EXERCISE PROMPT: Make an exact copy of the records below, leaving every image out.
[DATA RECORDS — start]
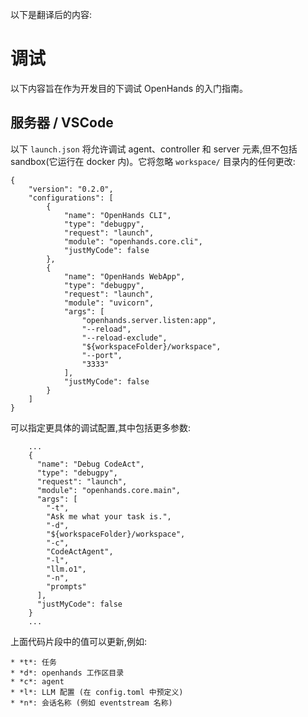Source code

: 以下是翻译后的内容:

# 调试

以下内容旨在作为开发目的下调试 OpenHands 的入门指南。

## 服务器 / VSCode

以下 `launch.json` 将允许调试 agent、controller 和 server 元素,但不包括 sandbox(它运行在 docker 内)。它将忽略 `workspace/` 目录内的任何更改:

```
{
    "version": "0.2.0",
    "configurations": [
        {
            "name": "OpenHands CLI",
            "type": "debugpy",
            "request": "launch",
            "module": "openhands.core.cli",
            "justMyCode": false
        },
        {
            "name": "OpenHands WebApp",
            "type": "debugpy",
            "request": "launch",
            "module": "uvicorn",
            "args": [
                "openhands.server.listen:app",
                "--reload",
                "--reload-exclude",
                "${workspaceFolder}/workspace",
                "--port",
                "3333"
            ],
            "justMyCode": false
        }
    ]
}
```

可以指定更具体的调试配置,其中包括更多参数:

```
    ...
    {
      "name": "Debug CodeAct",
      "type": "debugpy",
      "request": "launch",
      "module": "openhands.core.main",
      "args": [
        "-t",
        "Ask me what your task is.",
        "-d",
        "${workspaceFolder}/workspace",
        "-c",
        "CodeActAgent",
        "-l",
        "llm.o1",
        "-n",
        "prompts"
      ],
      "justMyCode": false
    }
    ...
```

上面代码片段中的值可以更新,例如:

    * *t*: 任务
    * *d*: openhands 工作区目录
    * *c*: agent
    * *l*: LLM 配置 (在 config.toml 中预定义)
    * *n*: 会话名称 (例如 eventstream 名称)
[DATA RECORDS — finish]
OUTPUT FOR THIS TASK:
Source code

: 以下是翻译后的内容:

# 调试

以下内容旨在作为开发目的下调试 OpenHands 的入门指南。

## 服务器 / VSCode

以下 `launch.json` 将允许调试 agent、controller 和 server 元素,但不包括 sandbox(它运行在 docker 内)。它将忽略 `workspace/` 目录内的任何更改:

```
{
    "version": "0.2.0",
    "configurations": [
        {
            "name": "OpenHands CLI",
            "type": "debugpy",
            "request": "launch",
            "module": "openhands.core.cli",
            "justMyCode": false
        },
        {
            "name": "OpenHands WebApp",
            "type": "debugpy",
            "request": "launch",
            "module": "uvicorn",
            "args": [
                "openhands.server.listen:app",
                "--reload",
                "--reload-exclude",
                "${workspaceFolder}/workspace",
                "--port",
                "3333"
            ],
            "justMyCode": false
        }
    ]
}
```

可以指定更具体的调试配置,其中包括更多参数:

```
    ...
    {
      "name": "Debug CodeAct",
      "type": "debugpy",
      "request": "launch",
      "module": "openhands.core.main",
      "args": [
        "-t",
        "Ask me what your task is.",
        "-d",
        "${workspaceFolder}/workspace",
        "-c",
        "CodeActAgent",
        "-l",
        "llm.o1",
        "-n",
        "prompts"
      ],
      "justMyCode": false
    }
    ...
```

上面代码片段中的值可以更新,例如:

    * *t*: 任务
    * *d*: openhands 工作区目录
    * *c*: agent
    * *l*: LLM 配置 (在 config.toml 中预定义)
    * *n*: 会话名称 (例如 eventstream 名称)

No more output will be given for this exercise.